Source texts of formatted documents

[Start of Attachment]

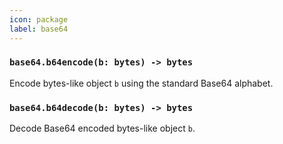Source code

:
 ```yaml
---
icon: package
label: base64
---
```


### `base64.b64encode(b: bytes) -> bytes`

Encode bytes-like object `b` using the standard Base64 alphabet.

### `base64.b64decode(b: bytes) -> bytes`

Decode Base64 encoded bytes-like object `b`.

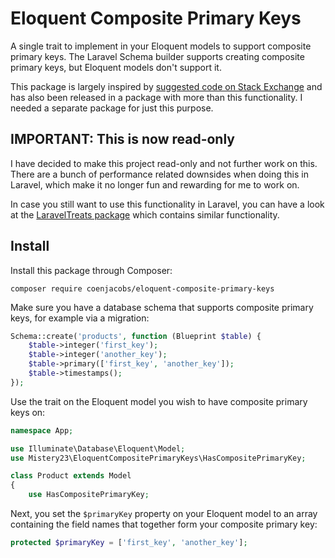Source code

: # Eloquent Composite Primary Keys
A single trait to implement in your Eloquent models to support composite primary keys. The Laravel Schema builder supports creating composite primary keys, but Eloquent models don't support it.

This package is largely inspired by [suggested code on Stack Exchange](https://stackoverflow.com/a/36995763/526501) and has also been released in a package with more than this functionality. I needed a separate package for just this purpose.

## IMPORTANT: This is now read-only
I have decided to make this project read-only and not further work on this. There are a bunch of performance related downsides when doing this in Laravel, which make it no longer fun and rewarding for me to work on.

In case you still want to use this functionality in Laravel, you can have a look at the [LaravelTreats package](https://github.com/mopo922/LaravelTreats/tree/master/src/Model#laraveltreatsmodeltraitshascompositprimarykey) which contains similar functionality.

## Install
Install this package through Composer:
```
composer require coenjacobs/eloquent-composite-primary-keys
```

Make sure you have a database schema that supports composite primary keys, for example via a migration:
```php
Schema::create('products', function (Blueprint $table) {
    $table->integer('first_key');
    $table->integer('another_key');
    $table->primary(['first_key', 'another_key']);
    $table->timestamps();
});
```

Use the trait on the Eloquent model you wish to have composite primary keys on:
```php
namespace App;

use Illuminate\Database\Eloquent\Model;
use Mistery23\EloquentCompositePrimaryKeys\HasCompositePrimaryKey;

class Product extends Model
{
	use HasCompositePrimaryKey;

```

Next, you set the `$primaryKey` property on your Eloquent model to an array containing the field names that together form your composite primary key:
```php
protected $primaryKey = ['first_key', 'another_key'];
```
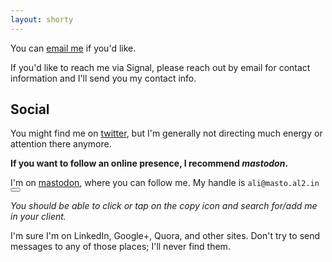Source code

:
 ```yaml
---
layout: shorty
---
```


You can [email me][email] if you'd like.

If you'd like to reach me via Signal, please reach out by email for contact information and I'll send you my contact info.


## Social
You might find me on [twitter][tw], but I'm generally not directing much energy or attention there anymore.

**If you want to follow an online presence, I recommend *mastodon*.**

I'm on [mastodon][masto], where you can follow me. My handle is <span id="masto">`ali@masto.al2.in`</span>
<button class="btn btn-mini" data-clipboard-target="#masto"><i class="fa-regular fa-copy"></i>
</button>

*You should be able to click or tap on the copy icon and search for/add me in your client.*


I'm sure I'm on LinkedIn, Google+, Quora, and other sites. 
Don't try to send messages to any of those places; I'll never find them.


<script>
window.onload=function(){
  var btns = document.querySelectorAll("button");
  var clipboard = new Clipboard(btns);
}
</script>

[masto]: //masto.al2.in/@ali
[trying a thing]: /blog/coffee-talk
  "Coffee Talk"
[email]: mailto:{{site.email}}
  "email address"
[tw]: //twitter.com/{{site.twitter}}
  "twitter profile"
[fb]: //facebook.com/{{site.fb}}
  "facebook profile"
[claim a block]: {{site.meeting}}
  "Google Calendar appointments"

[End of Attachment]

* [Task goal]: Show every line above in which the word "integer" appears.

* [Reply to the task]:
    $table->integer('first_key');
    $table->integer('another_key');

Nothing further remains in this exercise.